Tails communicate, too. They may possibly help a cat right itself in midair, but they aren’t for balancing with; they’re for conversation, like a dog’s tail. The vertebrae of the cat, from skull to tail tip, are flexibly connected so the cat can contract and expand its length, curve its back upward as well as down, or ripple it along the spinal line, and my mother’s cat Tadger can roll up his tail like a stuffed anchovy. The language of the tail raises questions about the tailless cats that turn up here and there through history; are they semimute in the cat world, or have they found another, invisible way to communicate, maybe with a wider range of scents?

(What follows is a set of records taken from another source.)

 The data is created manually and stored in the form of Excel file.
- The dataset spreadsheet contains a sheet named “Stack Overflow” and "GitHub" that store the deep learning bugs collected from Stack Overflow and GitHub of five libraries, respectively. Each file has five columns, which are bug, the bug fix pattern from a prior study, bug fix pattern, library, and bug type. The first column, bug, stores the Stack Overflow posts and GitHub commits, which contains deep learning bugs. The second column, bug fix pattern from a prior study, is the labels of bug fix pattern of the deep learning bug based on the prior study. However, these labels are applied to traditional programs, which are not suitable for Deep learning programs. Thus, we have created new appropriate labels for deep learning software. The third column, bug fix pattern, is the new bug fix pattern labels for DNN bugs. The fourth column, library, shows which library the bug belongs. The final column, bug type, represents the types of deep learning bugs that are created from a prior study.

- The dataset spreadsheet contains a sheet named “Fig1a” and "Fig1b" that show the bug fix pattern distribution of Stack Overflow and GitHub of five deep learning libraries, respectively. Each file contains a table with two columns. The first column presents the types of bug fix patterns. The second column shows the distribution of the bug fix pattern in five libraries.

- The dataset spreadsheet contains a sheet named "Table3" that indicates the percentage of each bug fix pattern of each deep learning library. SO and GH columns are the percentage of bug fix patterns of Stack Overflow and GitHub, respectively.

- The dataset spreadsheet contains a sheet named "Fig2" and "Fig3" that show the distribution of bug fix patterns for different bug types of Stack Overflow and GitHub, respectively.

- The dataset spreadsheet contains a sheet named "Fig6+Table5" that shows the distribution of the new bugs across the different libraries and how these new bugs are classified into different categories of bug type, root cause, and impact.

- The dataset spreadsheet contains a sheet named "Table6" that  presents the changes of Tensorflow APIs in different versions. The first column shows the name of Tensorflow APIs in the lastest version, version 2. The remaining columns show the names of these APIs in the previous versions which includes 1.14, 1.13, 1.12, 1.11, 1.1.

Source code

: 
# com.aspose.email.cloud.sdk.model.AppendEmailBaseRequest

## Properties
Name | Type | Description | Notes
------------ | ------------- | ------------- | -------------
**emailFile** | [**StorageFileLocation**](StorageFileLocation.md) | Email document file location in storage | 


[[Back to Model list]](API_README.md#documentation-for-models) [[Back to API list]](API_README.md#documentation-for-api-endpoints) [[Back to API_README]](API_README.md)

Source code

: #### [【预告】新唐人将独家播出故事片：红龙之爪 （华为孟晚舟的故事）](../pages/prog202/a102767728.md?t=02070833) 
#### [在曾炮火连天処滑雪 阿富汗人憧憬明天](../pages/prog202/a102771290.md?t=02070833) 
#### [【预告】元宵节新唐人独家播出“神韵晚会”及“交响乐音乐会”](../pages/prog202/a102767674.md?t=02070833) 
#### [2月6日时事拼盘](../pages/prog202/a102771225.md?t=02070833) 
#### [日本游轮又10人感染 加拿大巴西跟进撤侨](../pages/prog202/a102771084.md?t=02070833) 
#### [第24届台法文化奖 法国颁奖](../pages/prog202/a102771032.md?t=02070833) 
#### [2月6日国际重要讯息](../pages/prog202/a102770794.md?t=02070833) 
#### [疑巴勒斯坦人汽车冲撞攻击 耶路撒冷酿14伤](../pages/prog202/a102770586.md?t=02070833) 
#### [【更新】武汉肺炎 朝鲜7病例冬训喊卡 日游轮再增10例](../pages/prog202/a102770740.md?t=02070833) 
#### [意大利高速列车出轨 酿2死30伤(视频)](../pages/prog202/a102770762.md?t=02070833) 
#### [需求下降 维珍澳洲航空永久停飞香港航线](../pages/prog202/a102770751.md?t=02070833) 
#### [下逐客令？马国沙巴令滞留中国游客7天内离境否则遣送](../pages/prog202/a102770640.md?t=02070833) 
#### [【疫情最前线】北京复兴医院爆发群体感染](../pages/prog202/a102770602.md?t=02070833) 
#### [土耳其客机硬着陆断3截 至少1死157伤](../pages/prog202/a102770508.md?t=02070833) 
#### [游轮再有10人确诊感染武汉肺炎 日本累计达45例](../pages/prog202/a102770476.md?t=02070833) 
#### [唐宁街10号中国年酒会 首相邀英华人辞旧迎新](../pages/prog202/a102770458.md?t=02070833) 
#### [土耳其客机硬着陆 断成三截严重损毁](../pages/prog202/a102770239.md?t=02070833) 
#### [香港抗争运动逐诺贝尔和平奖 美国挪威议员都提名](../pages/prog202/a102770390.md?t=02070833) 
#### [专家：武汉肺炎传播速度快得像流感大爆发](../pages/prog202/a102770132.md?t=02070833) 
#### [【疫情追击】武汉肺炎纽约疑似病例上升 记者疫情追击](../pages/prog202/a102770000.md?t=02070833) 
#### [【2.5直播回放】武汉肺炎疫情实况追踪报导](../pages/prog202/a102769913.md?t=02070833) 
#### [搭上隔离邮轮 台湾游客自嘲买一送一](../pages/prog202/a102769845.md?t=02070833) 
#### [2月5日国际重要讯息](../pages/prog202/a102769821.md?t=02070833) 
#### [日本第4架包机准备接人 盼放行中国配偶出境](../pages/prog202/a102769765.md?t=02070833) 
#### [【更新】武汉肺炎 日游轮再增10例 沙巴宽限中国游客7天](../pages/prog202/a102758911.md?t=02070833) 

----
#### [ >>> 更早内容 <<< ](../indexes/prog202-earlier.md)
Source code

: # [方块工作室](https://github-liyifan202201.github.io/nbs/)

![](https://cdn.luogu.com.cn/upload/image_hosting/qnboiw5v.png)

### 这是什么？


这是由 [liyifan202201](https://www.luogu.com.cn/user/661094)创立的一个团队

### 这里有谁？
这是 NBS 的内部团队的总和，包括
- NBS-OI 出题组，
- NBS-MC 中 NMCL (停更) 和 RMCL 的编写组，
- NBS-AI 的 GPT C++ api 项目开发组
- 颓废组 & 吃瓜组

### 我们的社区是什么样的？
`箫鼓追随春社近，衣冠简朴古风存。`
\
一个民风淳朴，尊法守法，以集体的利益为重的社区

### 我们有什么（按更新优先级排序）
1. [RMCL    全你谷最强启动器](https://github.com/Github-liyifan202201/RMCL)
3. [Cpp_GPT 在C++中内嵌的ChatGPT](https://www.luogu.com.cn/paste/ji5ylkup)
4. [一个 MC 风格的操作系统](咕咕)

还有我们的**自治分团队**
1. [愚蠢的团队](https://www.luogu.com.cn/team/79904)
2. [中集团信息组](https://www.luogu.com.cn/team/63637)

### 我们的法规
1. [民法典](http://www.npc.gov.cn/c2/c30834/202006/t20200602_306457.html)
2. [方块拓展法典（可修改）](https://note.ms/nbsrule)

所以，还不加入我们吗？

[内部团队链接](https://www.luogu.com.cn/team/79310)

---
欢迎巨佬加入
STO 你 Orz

A kitten running to greet its mother carries the tail straight up but relaxed at the end, so the tip flutters like a waved hand. In later life it will use this position to greet its human and to trot in to dinner. Put the dish on the floor, and if the food is acceptable the tail drops slowly until it lies straight out and flat on the floor, ready to be stepped on, while the cat eats. If the food is no good the tail drops only to half mast while the cat makes scratching motions on the floor around the dish, meaning that this smells so foul that it will bring enemies from far and wide unless we bury it, or, metaphorically, this shit belongs in the litter box. Some sources maintain that the cat is trying to bury it for safekeeping, to return for it later, but my cats never go back.

The fluffed tail held up stiff clear to the tip is a threat; up and arched forward it’s defensive. Then there’s the inverted U, an anxious sign seen in the pursued cat during a rough game of tag, and the fluffed inverted U, half offense, half defense.

These matters are pretty well standardized, though as usual with cats, not universal; I knew a pair of white cats who always carried their tails resting comfortably between their ears, and what other cats made of this unorthodoxy I can’t imagine. Turkish Angoras do the same, and presumably understand each other.

Fur and tail combined with the hundred variations of body posture, of ears, whiskers, pupil dilation, and verbal comments make up an intercat vocabulary not demonstrably smaller than that of the average American high school student. Making friends is another matter.

Friendships between cat and cat are a luxury, born when the cat of civilization no longer needs solitary hunting grounds in order to survive. Cat friendships are a gift we can give them, a subsidiary of guaranteed meals and sexual cancellation.

Hunting animals are never automatically at ease with each other the way plant-eaters are. Cows in a field, antelope on the plain, finches in a flock, need each other deeply and mutely, and except for the squabbles of mating season draw great comfort from knowing there’s another of the same kind around. They think communally, a single idea flowing like water through the group. On catching sight of a neighbor grazing nearby they don’t need to have any special reaction or establish any specific relationship between themselves and this other; a cow is unsurprised to see another cow, and never has to ask if this cow is stronger or braver than she is, or is chewing a better bite of grass. Either there is grass to eat or there is no grass; one doesn’t compete for grass.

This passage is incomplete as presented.